* [To do]: Print each line from the start of the records below up through the line where "error is encountered" is found, exactly as given.

[Records from a data source]
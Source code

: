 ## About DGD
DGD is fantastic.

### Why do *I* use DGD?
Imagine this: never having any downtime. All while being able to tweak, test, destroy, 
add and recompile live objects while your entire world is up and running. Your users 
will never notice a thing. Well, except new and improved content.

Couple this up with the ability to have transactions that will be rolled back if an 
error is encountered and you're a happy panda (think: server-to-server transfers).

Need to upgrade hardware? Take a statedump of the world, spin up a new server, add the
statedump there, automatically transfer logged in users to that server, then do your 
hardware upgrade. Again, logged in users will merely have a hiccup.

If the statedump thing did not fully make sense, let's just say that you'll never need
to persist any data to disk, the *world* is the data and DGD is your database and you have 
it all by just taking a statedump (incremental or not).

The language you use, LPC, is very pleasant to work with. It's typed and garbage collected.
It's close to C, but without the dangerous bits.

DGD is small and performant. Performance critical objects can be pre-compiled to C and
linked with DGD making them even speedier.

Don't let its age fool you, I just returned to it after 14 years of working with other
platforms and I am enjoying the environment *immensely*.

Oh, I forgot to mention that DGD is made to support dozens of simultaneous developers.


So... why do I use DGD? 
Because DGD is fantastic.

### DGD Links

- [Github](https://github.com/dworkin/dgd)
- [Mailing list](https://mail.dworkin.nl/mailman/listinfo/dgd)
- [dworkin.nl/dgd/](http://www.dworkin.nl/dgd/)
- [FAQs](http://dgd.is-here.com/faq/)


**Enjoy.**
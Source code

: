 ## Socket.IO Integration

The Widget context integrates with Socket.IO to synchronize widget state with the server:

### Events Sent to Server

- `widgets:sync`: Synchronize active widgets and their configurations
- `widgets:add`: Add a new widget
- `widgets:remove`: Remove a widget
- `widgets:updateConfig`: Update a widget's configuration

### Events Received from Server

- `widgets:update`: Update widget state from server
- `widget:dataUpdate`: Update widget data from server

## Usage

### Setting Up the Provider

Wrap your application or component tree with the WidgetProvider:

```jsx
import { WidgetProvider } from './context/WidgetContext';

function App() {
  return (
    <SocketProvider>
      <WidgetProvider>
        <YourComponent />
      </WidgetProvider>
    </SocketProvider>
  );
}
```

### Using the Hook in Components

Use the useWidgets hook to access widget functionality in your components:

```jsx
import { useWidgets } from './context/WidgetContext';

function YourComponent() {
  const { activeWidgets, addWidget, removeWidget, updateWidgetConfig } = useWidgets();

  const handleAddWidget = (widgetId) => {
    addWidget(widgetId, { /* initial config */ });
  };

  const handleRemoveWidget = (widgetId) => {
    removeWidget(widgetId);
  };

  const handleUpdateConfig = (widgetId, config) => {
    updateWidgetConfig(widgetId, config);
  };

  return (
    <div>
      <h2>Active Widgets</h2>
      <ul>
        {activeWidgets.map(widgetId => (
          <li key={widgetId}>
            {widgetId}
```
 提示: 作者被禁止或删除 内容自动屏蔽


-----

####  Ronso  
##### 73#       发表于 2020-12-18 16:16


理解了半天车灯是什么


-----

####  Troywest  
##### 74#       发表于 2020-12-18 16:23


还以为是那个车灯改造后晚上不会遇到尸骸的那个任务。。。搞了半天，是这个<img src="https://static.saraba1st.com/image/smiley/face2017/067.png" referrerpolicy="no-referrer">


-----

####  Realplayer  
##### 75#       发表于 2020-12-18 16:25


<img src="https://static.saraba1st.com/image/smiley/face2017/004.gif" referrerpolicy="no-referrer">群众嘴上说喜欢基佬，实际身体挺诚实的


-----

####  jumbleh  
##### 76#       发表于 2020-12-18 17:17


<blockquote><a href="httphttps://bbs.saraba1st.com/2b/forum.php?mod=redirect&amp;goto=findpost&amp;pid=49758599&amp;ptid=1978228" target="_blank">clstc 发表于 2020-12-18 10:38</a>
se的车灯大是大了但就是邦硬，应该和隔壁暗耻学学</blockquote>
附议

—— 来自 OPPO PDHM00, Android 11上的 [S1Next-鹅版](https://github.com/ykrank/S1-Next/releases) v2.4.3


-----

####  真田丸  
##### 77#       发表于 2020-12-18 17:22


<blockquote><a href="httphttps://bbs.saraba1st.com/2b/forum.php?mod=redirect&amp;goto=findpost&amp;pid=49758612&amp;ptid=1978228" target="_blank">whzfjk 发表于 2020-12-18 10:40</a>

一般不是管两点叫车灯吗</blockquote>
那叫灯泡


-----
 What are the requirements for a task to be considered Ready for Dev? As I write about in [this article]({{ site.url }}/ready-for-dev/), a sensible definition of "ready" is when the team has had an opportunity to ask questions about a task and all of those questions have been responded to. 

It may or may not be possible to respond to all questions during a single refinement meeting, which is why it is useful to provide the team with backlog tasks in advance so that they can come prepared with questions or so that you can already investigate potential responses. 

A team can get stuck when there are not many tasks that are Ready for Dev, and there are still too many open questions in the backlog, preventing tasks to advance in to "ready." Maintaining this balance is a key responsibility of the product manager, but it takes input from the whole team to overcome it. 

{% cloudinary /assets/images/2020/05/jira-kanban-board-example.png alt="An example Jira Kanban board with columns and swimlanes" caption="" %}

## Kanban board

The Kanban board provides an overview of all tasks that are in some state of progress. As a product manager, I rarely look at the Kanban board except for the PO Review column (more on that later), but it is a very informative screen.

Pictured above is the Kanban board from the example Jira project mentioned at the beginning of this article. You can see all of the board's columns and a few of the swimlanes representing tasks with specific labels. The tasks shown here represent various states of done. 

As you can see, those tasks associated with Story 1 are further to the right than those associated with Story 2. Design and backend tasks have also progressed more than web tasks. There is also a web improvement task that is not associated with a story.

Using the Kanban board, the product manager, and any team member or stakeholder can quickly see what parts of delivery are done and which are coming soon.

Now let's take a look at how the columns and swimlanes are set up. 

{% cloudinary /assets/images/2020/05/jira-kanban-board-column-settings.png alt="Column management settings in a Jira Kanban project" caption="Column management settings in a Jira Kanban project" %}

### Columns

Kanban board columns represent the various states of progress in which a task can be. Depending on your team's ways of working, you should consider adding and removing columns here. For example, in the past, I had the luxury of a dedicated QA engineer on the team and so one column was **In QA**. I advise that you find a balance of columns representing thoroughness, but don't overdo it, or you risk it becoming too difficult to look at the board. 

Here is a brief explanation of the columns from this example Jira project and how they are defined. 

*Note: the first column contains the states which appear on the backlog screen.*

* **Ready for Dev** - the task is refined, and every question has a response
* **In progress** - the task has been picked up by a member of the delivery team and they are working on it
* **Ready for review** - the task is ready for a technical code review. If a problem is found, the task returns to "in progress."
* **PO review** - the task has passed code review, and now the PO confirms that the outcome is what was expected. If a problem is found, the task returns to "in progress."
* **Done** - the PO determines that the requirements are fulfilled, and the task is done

* [Response for this exercise]:
Source code

: ## About DGD
DGD is fantastic.

### Why do *I* use DGD?
Imagine this: never having any downtime. All while being able to tweak, test, destroy, 
add and recompile live objects while your entire world is up and running. Your users 
will never notice a thing. Well, except new and improved content.

Couple this up with the ability to have transactions that will be rolled back if an 
error is encountered and you're a happy panda (think: server-to-server transfers).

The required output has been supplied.